A question about the order of passing messages to super



On page 115 of the text (In “Lifecycle of a view controller”) one sees the revised methods of viewDidUnload and dealloc. In the first one, [super viewDidUnload] is called (which I believe in this case does nothing) BEFORE one does the local stuff. However in dealloc, [super dealloc] is the last line of the method.

In looking through the text, I detect the following:

  1. in init methods, send init to super first.
  2. in dealloc methods, send dealloc to super last.

(those both make sense to me)

  1. in all other cases, if you feel you need to send a message to super do it first (???)

Are these the general rules?



  1. Yes, there are very rare circumstances where you would do some work before you call the superclasses designated initializer, but for the most part you always call the super init first. (An example of a rare circumstance: you have a UIView subclass that must always be a certain size, you would make changes to the frame rectangle passed in to initWithFrame: before you call the super’s implementation. UISwitch does this.)

  2. Yes, you must call [super dealloc] at the end of a dealloc method. Eventually, dealloc makes its way up to NSObject’s implementation, which actually frees the memory allocated for this instance. You could imagine what would happen if you freed the memory for “self” and then started trying to play with “self’s” instance variables.

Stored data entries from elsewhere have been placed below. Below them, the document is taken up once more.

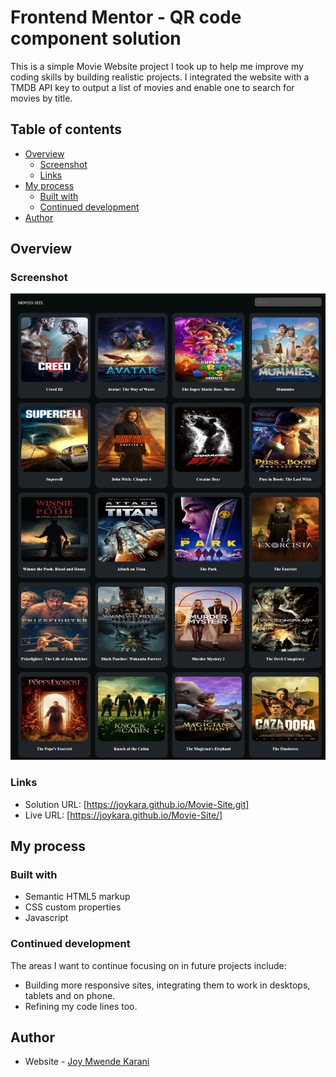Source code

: # Frontend Mentor - QR code component solution

This is a simple Movie Website project I took up to help me improve my coding skills by building realistic projects.
I integrated the website with a TMDB API key to output a list of movies and enable one to search for movies by title.

## Table of contents

- [Overview](#overview)
  - [Screenshot](#screenshot)
  - [Links](#links)
- [My process](#my-process)
  - [Built with](#built-with)
  - [Continued development](#continued-development)
- [Author](#author)



## Overview

### Screenshot

![](./img/movie-site.jpeg)


### Links

- Solution URL: [https://joykara.github.io/Movie-Site.git]
- Live URL: [https://joykara.github.io/Movie-Site/]

## My process

### Built with

- Semantic HTML5 markup
- CSS custom properties
- Javascript


### Continued development

The areas I want to continue focusing on in future projects include:
- Building more responsive sites, integrating them to work in desktops, tablets and on phone.
- Refining my code lines too.


## Author

- Website - [Joy Mwende Karani](https://joykara.github.io/Movie-Site.git)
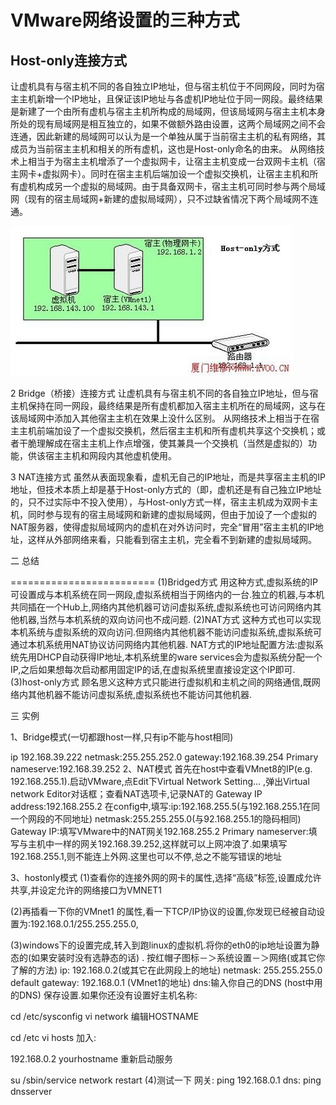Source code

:# VMware网络设置的三种方式


## Host-only连接方式

  让虚机具有与宿主机不同的各自独立IP地址，但与宿主机位于不同网段，同时为宿主主机新增一个IP地址，且保证该IP地址与各虚机IP地址位于同一网段。最终结果是新建了一个由所有虚机与宿主主机所构成的局域网，但该局域网与宿主主机本身所处的现有局域网是相互独立的，如果不做额外路由设置，这两个局域网之间不会连通，因此新建的局域网可以认为是一个单独从属于当前宿主主机的私有网络，其成员为当前宿主主机和相关的所有虚机，这也是Host-only命名的由来。
     从网络技术上相当于为宿主主机增添了一个虚拟网卡，让宿主主机变成一台双网卡主机（宿主网卡+虚拟网卡）。同时在宿主主机后端加设一个虚拟交换机，让宿主主机和所有虚机构成另一个虚拟的局域网。由于具备双网卡，宿主主机可同时参与两个局域网（现有的宿主局域网+新建的虚拟局域网），只不过缺省情况下两个局域网不连通。

![host only](/img/host-only.jpg)


2 Bridge（桥接）连接方式
    让虚机具有与宿主机不同的各自独立IP地址，但与宿主机保持在同一网段，最终结果是所有虚机都加入宿主主机所在的局域网，这与在该局域网中添加入其他宿主主机在效果上没什么区别。
   从网络技术上相当于在宿主主机前端加设了一个虚拟交换机，然后宿主主机和所有虚机共享这个交换机；或者干脆理解成在宿主主机上作点增强，使其兼具一个交换机（当然是虚拟的）功能，供该宿主主机和网段内其他虚机使用。

3 NAT连接方式
    虽然从表面现象看，虚机无自己的IP地址，而是共享宿主主机的IP地址，但技术本质上却是基于Host-only方式的（即，虚机还是有自己独立IP地址的，只不过实际中不投入使用），与Host-only方式一样，宿主主机成为双网卡主机，同时参与现有的宿主局域网和新建的虚拟局域网，但由于加设了一个虚拟的NAT服务器，使得虚拟局域网内的虚机在对外访问时，完全“冒用”宿主主机的IP地址，这样从外部网络来看，只能看到宿主主机，完全看不到新建的虚拟局域网。

 

二 总结

 =========================
(1)Bridged方式
用这种方式,虚拟系统的IP可设置成与本机系统在同一网段,虚拟系统相当于网络内的一台.独立的机器,与本机共同插在一个Hub上,网络内其他机器可访问虚拟系统,虚拟系统也可访问网络内其他机器,当然与本机系统的双向访问也不成问题.
(2)NAT方式
这种方式也可以实现本机系统与虚拟系统的双向访问.但网络内其他机器不能访问虚拟系统,虚拟系统可通过本机系统用NAT协议访问网络内其他机器.
NAT方式的IP地址配置方法:虚拟系统先用DHCP自动获得IP地址,本机系统里的ware services会为虚拟系统分配一个IP,之后如果想每次启动都用固定IP的话,在虚拟系统里直接设定这个IP即可.
(3)host-only方式
顾名思义这种方式只能进行虚拟机和主机之间的网络通信,既网络内其他机器不能访问虚拟系统,虚拟系统也不能访问其他机器.

 

三 实例

 

1、Bridge模式(一切都跟host一样,只有ip不能与host相同)

ip 192.168.39.222
netmask:255.255.252.0
gateway:192.168.39.254
Primary nameserve:192.168.39.252
2、NAT模式
首先在host中查看VMnet8的IP(e.g. 192.168.255.1).启动VMware,点Edit下Virtual Network Setting… ,弹出Virtual network Editor对话框；查看NAT选项卡,记录NAT的
Gateway IP address:192.168.255.2
在config中,填写:ip:192.168.255.5(与192.168.255.1在同一个网段的不同地址)
netmask:255.255.255.0(与92.168.255.1的隐码相同)
Gateway IP:填写VMware中的NAT网关192.168.255.2
Primary nameserver:填写与主机中一样的网关192.168.39.252,这样就可以上网冲浪了.如果填写192.168.255.1,则不能连上外网.这里也可以不停,总之不能写错误的地址

3、hostonly模式
(1)查看你的连接外网的网卡的属性,选择“高级”标签,设置成允许共享,并设定允许的网络接口为VMNET1

(2)再插看一下你的VMnet1 的属性,看一下TCP/IP协议的设置,你发现已经被自动设置为:192.168.0.1/255.255.255.0,

(3)windows下的设置完成,转入到跑linux的虚拟机.将你的eth0的ip地址设置为静态的(如果安装时没有选静态的话) .
按红帽子图标－＞系统设置－＞网络(或其它你了解的方法)
ip: 192.168.0.2(或其它在此网段上的地址)
netmask: 255.255.255.0
default gateway: 192.168.0.1 (VMnet1的地址)
dns:输入你自己的DNS (host中用的DNS)
保存设置.如果你还没有设置好主机名称:

cd /etc/sysconfig
vi network
编辑HOSTNAME

cd /etc
vi hosts
加入:

192.168.0.2 yourhostname
重新启动服务

su
/sbin/service network restart
(4)测试一下
网关: ping 192.168.0.1
dns: ping dnsserver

  3. Every other method is context-sensitive - you have to think about what you are trying to accomplish. A superclass’ implementation isn’t some magic incantation, it’s a chunk of code - call it when you want to run the code in the superclass’ implementation. The “rule” is that if you are relying on the superclass to do something first, you should call the superclass’ implementation first. If you need the superclass to wait until you do some work first, then you can call the superclass’ implementation at the end. You could also call it somewhere in the middle if you wanted to. Either way, no real rule governing this one.